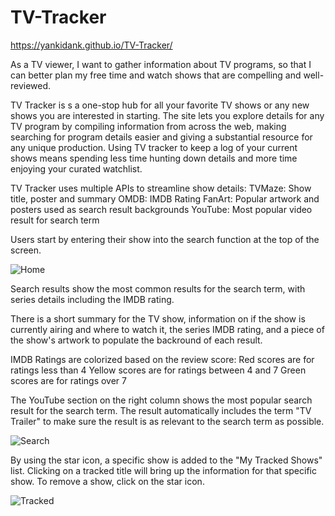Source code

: # TV-Tracker

https://yankidank.github.io/TV-Tracker/

As a TV viewer,
I want to gather information about TV programs,
so that I can better plan my free time and watch shows that are compelling and well-reviewed. 

TV Tracker is s a one-stop hub for all your favorite TV shows or any new shows you are interested in starting. The site lets you explore details for any TV program by compiling information from across the web, making searching for program details easier and giving a substantial resource for any unique production. 
Using TV tracker to keep a log of your current shows means spending less time hunting down details and more time enjoying your curated watchlist. 

TV Tracker uses multiple APIs to streamline show details:
TVMaze: Show title, poster and summary
OMDB: IMDB Rating
FanArt: Popular artwork and posters used as search result backgrounds
YouTube: Most popular video result for search term


Users start by entering their show into the search function at the top of the screen.

![Home](https://user-images.githubusercontent.com/55672481/74997760-c8e44d00-540b-11ea-8b57-00ccd48807d2.png)

Search results show the most common results for the search term, with series details including the IMDB rating. 

There is a short summary for the TV show, information on if the show is currently airing and where to watch it, the series IMDB rating, and a piece of the show's artwork to populate the backround of each result. 

IMDB Ratings are colorized based on the review score:
Red scores are for ratings less than 4
Yellow scores are for ratings between 4 and 7
Green scores are for ratings over 7

The YouTube section on the right column shows the most popular search result for the search term. The result automatically includes the term "TV Trailer" to make sure the result is as relevant to the search term as possible.

![Search](https://user-images.githubusercontent.com/58633404/75000597-a5bd9b80-5413-11ea-9066-8de7d8406181.PNG)

By using the star icon, a specific show is added to the "My Tracked Shows" list. Clicking on a tracked title will bring up the information for that specific show. To remove a show, click on the star icon. 

![Tracked](https://user-images.githubusercontent.com/58633404/75001550-955af000-5416-11ea-9fb4-206e4478b751.PNG)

##########

» **Exercise details**:
Please retype the listing above word for word, skipping each picture.

» **Reply to the task**:
Source code

: # TV-Tracker

https://yankidank.github.io/TV-Tracker/

As a TV viewer,
I want to gather information about TV programs,
so that I can better plan my free time and watch shows that are compelling and well-reviewed. 

TV Tracker is s a one-stop hub for all your favorite TV shows or any new shows you are interested in starting. The site lets you explore details for any TV program by compiling information from across the web, making searching for program details easier and giving a substantial resource for any unique production. 
Using TV tracker to keep a log of your current shows means spending less time hunting down details and more time enjoying your curated watchlist. 

TV Tracker uses multiple APIs to streamline show details:
TVMaze: Show title, poster and summary
OMDB: IMDB Rating
FanArt: Popular artwork and posters used as search result backgrounds
YouTube: Most popular video result for search term


Users start by entering their show into the search function at the top of the screen.

![Home](https://user-images.githubusercontent.com/55672481/74997760-c8e44d00-540b-11ea-8b57-00ccd48807d2.png)

Search results show the most common results for the search term, with series details including the IMDB rating. 

There is a short summary for the TV show, information on if the show is currently airing and where to watch it, the series IMDB rating, and a piece of the show's artwork to populate the backround of each result. 

IMDB Ratings are colorized based on the review score:
Red scores are for ratings less than 4
Yellow scores are for ratings between 4 and 7
Green scores are for ratings over 7

The YouTube section on the right column shows the most popular search result for the search term. The result automatically includes the term "TV Trailer" to make sure the result is as relevant to the search term as possible.

![Search](https://user-images.githubusercontent.com/58633404/75000597-a5bd9b80-5413-11ea-9066-8de7d8406181.PNG)

By using the star icon, a specific show is added to the "My Tracked Shows" list. Clicking on a tracked title will bring up the information for that specific show. To remove a show, click on the star icon. 

![Tracked](https://user-images.githubusercontent.com/58633404/75001550-955af000-5416-11ea-9fb4-206e4478b751.PNG)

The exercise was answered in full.